Rund 60 Millionen Menschen waren am Kriegsende tot. 6 Millionen Jüdinnen und Juden durch das Menschheitsverbrechen der Shoah ausgelöscht. In den besetzten Ländern und Gebieten hatten die deutschen Besatzer schrecklich gewütet. Gerade in Mittel- und Osteuropa, seit 1939 in Polen und ab 1941 in den Ländern der Sowjetunion, führten die Nationalsozialisten einen Vernichtungskrieg, der von Willkür und Grausamkeit gegen die Zivilbevölkerung geprägt war.
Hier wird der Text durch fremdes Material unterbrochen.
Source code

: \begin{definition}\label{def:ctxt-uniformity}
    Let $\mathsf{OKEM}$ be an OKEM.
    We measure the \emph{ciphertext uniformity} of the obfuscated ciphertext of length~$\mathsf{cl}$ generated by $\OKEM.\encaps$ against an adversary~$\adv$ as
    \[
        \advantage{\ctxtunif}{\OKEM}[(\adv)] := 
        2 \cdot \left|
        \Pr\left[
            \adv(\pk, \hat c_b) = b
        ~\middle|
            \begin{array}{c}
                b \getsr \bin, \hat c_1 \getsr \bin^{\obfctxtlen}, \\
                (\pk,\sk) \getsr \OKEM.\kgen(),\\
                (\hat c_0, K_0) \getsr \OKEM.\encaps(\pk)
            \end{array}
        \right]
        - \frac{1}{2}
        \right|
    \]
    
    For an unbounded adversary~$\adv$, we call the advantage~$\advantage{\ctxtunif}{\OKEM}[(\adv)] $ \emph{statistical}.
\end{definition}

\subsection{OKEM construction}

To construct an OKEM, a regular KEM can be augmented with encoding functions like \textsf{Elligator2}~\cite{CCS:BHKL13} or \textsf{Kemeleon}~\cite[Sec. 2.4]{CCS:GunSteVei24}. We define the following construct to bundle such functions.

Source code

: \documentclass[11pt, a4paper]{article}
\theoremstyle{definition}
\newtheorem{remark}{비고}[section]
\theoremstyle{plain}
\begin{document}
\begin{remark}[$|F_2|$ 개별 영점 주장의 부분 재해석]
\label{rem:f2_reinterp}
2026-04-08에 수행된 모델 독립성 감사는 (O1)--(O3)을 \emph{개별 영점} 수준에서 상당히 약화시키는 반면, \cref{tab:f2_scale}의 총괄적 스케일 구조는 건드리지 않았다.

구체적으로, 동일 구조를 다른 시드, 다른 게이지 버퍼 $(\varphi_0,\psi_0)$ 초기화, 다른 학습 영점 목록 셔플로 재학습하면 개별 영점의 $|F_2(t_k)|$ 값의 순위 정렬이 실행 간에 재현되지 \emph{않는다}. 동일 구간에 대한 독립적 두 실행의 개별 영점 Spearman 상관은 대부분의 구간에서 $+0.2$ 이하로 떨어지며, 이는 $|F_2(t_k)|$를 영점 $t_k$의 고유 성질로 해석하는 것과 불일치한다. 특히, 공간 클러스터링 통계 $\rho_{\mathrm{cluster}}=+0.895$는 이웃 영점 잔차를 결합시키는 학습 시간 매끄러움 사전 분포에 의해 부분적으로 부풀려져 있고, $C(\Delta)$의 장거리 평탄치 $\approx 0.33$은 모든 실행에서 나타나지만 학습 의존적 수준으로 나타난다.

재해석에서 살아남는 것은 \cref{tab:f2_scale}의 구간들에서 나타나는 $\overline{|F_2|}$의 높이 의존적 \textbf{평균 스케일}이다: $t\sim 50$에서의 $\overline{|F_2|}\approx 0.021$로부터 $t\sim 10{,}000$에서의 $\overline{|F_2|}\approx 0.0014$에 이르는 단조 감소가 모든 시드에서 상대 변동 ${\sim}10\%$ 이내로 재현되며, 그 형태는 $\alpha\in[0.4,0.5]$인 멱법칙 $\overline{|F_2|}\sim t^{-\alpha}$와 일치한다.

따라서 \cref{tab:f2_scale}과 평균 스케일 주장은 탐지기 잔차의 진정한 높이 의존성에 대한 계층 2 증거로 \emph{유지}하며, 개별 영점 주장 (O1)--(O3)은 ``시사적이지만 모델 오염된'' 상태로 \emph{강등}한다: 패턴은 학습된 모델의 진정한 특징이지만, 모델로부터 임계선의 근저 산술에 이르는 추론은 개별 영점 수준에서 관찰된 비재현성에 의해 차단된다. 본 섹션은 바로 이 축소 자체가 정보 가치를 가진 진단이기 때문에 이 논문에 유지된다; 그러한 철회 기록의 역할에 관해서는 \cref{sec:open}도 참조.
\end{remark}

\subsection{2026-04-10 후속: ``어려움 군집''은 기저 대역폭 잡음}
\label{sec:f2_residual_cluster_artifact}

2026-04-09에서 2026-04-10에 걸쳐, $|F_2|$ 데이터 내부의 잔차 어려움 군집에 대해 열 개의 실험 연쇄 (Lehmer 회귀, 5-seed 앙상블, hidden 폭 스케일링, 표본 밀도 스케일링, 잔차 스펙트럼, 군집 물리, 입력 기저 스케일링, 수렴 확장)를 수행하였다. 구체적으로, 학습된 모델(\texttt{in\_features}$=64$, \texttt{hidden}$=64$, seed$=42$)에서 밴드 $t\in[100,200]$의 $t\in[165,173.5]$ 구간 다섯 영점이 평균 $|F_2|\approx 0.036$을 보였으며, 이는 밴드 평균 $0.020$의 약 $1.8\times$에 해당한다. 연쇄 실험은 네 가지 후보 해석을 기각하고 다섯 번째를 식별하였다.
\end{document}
Das Geschenk der Versöhnung
Die Verbrechen der nationalsozialistischen Besatzer und damit verbundenen Traumata haben sich über Generationen hindurch tief in das kollektive Gedächtnis unserer europäischen Nachbarländer eingebrannt. Umso erstaunlicher und wunderbarer ist es, dass uns heute mit Frankreich, Polen und vielen anderen Ländern partnerschaftliche politische Beziehungen und enge zivilgesellschaftliche Netzwerke verbinden. Dass wir nach dem Holocaust auch mit Israel gute Beziehungen pflegen, ist ebenfalls von unschätzbarem Wert.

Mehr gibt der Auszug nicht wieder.